Review by Stephen Snart

Posted on 02 July 2009

Source Paramount Home Entertainment DVD

Categories Favorites: The Action Movie

Mission: Impossible was the third highest grossing film of 1996 and upon its release set a record for widest opening of all time. At the time it received some mixed reviews - most citing narrative incoherence - but many of the top critics enjoyed it and its box office confirmed its status as a crowd pleaser. Admittedly, the plot - which involves government moles and the retrieval of an electronic list of agent identities - is quite complex, but it can be understood with some determination—no more than is necessary to follow an Antonioni film, for example. But even if the logistics of certain plot mechanics are questionable, at least the film is never visually incoherent, as has become de rigueur for action films over the past decade.

There are three major creative influences jostling for attention in Mission: Impossible—the original TV show which ran from 1966 to 1973, director Brian De Palma, and star/producer Tom Cruise. If any one of these three factors had taken dominance the film would have fizzled but remarkably, the film achieves a careful balance of the three, resulting in an enthralling summer blockbuster full of technological intrigue, breathtaking suspense and a wry sense of humor.

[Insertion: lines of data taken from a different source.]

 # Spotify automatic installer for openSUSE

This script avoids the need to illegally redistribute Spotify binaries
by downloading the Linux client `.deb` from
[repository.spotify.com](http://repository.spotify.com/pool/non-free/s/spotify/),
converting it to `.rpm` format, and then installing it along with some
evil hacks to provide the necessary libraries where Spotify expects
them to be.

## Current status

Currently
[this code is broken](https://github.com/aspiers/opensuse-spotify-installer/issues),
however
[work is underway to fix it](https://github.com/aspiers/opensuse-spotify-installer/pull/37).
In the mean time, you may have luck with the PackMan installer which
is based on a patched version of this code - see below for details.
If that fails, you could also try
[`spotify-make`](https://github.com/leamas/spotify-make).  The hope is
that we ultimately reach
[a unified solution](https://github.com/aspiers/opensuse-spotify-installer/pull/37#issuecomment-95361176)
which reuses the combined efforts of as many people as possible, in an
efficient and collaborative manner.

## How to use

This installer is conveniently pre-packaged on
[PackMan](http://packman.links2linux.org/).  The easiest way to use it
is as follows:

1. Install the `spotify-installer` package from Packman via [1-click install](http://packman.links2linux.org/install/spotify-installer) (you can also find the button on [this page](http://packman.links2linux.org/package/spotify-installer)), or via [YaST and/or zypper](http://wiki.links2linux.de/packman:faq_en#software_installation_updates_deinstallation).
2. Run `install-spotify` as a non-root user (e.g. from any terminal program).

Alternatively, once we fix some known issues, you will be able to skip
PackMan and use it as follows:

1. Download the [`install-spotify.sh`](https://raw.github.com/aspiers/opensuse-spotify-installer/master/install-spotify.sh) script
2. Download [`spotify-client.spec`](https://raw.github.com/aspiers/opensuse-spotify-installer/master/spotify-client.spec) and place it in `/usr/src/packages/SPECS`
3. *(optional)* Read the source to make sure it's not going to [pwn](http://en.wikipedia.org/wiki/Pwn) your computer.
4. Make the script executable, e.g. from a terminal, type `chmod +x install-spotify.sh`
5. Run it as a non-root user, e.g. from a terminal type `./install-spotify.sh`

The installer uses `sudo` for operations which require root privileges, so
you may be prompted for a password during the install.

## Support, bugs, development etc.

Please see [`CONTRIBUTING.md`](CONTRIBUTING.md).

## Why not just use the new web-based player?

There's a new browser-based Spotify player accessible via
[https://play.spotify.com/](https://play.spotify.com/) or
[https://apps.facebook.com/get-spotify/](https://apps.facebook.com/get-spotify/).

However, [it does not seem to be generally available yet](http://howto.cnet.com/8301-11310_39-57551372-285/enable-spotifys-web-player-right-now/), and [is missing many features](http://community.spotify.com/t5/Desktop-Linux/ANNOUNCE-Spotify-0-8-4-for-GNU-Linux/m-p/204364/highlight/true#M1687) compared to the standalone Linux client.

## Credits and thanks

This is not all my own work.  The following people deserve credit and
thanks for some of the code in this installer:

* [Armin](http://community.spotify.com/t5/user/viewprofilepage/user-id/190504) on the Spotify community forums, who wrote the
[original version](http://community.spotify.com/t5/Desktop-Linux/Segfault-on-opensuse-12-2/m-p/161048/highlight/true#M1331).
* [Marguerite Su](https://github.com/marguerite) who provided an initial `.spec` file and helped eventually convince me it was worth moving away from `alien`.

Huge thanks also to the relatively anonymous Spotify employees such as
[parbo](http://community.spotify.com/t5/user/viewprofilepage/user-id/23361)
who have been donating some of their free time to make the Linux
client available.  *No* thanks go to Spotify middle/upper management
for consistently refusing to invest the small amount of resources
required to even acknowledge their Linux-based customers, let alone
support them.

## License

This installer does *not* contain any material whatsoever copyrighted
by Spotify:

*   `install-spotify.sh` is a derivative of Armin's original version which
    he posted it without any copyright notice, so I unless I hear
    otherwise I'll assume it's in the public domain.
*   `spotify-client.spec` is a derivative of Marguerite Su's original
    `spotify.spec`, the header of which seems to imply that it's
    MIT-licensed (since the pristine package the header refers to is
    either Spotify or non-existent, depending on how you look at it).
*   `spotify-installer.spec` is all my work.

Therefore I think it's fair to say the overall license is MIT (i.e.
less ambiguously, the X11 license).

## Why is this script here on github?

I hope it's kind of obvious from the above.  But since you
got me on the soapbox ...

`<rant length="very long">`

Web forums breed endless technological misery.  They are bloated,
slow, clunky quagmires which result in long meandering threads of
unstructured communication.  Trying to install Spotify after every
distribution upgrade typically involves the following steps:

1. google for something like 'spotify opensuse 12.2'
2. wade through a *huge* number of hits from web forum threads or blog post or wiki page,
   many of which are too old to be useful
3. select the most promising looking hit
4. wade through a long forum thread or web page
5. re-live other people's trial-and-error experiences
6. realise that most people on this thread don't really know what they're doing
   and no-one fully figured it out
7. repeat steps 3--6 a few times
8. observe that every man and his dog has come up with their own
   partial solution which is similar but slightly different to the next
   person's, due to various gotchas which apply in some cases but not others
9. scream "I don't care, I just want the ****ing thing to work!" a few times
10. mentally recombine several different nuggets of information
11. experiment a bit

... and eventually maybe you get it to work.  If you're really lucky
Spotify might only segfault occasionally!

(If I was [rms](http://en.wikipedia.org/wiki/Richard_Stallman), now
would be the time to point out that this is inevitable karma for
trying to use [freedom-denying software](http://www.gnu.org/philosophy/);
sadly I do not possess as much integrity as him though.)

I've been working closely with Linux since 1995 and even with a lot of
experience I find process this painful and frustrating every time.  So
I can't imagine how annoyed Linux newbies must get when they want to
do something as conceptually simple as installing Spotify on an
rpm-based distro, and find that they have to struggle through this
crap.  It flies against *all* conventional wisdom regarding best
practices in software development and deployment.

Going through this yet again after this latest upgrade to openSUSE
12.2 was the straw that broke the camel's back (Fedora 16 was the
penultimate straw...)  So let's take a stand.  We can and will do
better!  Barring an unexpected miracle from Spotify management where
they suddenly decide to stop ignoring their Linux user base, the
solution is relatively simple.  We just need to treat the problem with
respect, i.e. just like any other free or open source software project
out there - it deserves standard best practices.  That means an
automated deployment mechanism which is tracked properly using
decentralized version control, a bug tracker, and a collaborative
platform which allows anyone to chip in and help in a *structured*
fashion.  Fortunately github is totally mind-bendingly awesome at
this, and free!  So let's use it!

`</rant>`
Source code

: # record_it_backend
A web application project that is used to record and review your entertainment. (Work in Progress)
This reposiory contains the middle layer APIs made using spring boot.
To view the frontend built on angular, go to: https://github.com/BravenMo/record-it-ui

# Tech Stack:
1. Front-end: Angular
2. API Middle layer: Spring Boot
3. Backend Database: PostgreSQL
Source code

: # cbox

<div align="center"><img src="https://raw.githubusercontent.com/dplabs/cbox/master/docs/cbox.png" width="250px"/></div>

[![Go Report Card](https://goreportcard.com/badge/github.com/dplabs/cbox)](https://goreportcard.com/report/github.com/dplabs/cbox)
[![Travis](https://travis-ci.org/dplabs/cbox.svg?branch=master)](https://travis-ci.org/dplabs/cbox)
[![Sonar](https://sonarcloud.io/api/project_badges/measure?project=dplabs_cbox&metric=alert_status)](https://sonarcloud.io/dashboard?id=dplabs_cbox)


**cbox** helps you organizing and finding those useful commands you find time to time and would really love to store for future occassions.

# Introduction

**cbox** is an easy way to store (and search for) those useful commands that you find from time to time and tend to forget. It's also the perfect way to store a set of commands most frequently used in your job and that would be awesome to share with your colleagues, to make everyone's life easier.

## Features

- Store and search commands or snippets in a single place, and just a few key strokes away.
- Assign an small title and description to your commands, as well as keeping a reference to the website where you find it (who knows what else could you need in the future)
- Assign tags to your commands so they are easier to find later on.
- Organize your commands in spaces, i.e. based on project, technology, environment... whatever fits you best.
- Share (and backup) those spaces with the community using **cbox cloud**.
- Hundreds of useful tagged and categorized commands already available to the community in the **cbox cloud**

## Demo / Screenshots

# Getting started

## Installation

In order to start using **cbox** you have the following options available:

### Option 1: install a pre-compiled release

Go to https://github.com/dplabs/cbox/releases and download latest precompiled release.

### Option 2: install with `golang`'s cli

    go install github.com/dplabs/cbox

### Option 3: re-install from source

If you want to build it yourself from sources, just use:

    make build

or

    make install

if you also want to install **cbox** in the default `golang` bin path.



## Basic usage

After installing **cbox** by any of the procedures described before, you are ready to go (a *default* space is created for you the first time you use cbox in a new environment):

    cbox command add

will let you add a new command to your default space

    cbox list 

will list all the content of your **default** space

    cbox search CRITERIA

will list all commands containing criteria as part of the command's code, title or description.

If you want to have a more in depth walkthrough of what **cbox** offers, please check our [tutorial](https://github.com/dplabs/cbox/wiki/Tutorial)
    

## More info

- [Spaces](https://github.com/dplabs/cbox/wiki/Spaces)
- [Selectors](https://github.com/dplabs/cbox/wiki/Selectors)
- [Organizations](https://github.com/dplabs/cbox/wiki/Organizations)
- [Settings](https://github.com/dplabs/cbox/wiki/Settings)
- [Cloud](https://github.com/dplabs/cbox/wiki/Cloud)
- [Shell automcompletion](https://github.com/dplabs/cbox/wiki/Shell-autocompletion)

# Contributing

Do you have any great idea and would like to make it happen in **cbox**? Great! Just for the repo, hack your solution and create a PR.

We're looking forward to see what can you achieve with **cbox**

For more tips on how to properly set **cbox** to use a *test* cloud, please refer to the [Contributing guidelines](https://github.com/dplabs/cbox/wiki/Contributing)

The film’s first four minutes brilliantly service all three creative personalities in a terse pre-credit and title sequence. The very first shot of the movie is of a character watching a TV monitor. The character is Jack, a weapons expert on a team of secret agents, and the screen he’s watching is a transmission of a nearby room in which two of his fellow agents are setting up a mark to divulge the name of an accomplice. Jack mutters at the screen, griping that his colleague is letting the situation run too long and taking too many risks. When the mark eventually reveals the name, the mustachioed, gray-haired agent controlling the situation opens a door, revealing that the hotel room under surveillance was actually a nearby set and that the older agent, who pulls off his mask, is Tom Cruise’s character Ethan Hunt. The sequence provides perfect metaphors for both the role of director and star. Jack serves as a director surrogate, sitting in a warded off room watching playback while uttering commands into a microphone, yielding less control of the unfolding situation than he would like. The nature of the sequence also appeals to De Palma’s personality in particular. It keys into the voyeurism that so fascinated him in Sisters, Blow Out, and Body Double - and which he would return to later in Femme Fatale - as well as his recurring plot mechanism of having the hero willing to use a loved female as bait. It also plays into Tom Cruise’s star status, providing him with an emphatic star entrance and establishing his character’s readiness to push boundaries and defy orders. The film then segues into a pulse-pounding 45-second opening credit sequence that explicitly recalls the television format in its length and construction. In addition to a revamped version of the television series’ signature theme song, the sequence employs split-second shots from later in the film to give the impression of a larger narrative universe and scope.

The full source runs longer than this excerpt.